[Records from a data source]
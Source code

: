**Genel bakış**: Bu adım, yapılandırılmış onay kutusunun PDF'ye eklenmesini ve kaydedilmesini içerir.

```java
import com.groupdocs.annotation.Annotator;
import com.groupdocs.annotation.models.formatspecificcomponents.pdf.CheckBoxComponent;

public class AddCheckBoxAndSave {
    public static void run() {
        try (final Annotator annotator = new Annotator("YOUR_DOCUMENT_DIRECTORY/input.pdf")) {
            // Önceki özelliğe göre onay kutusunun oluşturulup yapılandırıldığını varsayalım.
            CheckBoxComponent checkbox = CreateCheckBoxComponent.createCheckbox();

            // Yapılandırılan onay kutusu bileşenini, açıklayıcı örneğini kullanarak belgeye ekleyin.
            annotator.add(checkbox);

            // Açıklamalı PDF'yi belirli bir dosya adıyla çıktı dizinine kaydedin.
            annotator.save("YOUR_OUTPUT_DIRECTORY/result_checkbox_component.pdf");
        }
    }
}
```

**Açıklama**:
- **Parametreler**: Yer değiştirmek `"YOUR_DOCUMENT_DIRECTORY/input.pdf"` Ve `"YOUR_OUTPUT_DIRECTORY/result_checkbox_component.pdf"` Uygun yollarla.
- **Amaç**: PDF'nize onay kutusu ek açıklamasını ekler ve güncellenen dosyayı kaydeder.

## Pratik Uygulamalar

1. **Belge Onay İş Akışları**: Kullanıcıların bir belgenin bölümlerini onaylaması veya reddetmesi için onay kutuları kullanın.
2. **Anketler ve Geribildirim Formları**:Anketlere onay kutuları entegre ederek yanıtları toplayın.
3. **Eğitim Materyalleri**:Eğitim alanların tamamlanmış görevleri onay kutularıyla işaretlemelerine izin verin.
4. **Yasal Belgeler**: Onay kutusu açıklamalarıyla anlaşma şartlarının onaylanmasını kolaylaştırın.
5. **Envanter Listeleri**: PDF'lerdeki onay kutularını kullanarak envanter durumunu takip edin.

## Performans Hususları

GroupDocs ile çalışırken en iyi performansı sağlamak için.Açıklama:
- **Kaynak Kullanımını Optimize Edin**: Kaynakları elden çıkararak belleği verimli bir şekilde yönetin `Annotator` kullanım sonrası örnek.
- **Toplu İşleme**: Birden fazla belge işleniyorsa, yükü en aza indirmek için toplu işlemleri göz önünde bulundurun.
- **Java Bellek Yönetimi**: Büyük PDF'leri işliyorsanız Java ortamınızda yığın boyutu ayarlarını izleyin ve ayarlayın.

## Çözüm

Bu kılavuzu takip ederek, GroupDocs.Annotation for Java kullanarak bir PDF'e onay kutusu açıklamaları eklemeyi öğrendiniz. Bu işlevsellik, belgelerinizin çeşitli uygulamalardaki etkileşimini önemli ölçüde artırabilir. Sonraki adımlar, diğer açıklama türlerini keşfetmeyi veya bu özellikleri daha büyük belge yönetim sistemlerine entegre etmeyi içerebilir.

EXERCISE INSTRUCTIONS:
Scan the lines above for the word "için" and copy every one where it occurs.

THE ANSWER:
1. **Belge Onay İş Akışları**: Kullanıcıların bir belgenin bölümlerini onaylaması veya reddetmesi için onay kutuları kullanın.
GroupDocs ile çalışırken en iyi performansı sağlamak için.Açıklama:
- **Toplu İşleme**: Birden fazla belge işleniyorsa, yükü en aza indirmek için toplu işlemleri göz önünde bulundurun.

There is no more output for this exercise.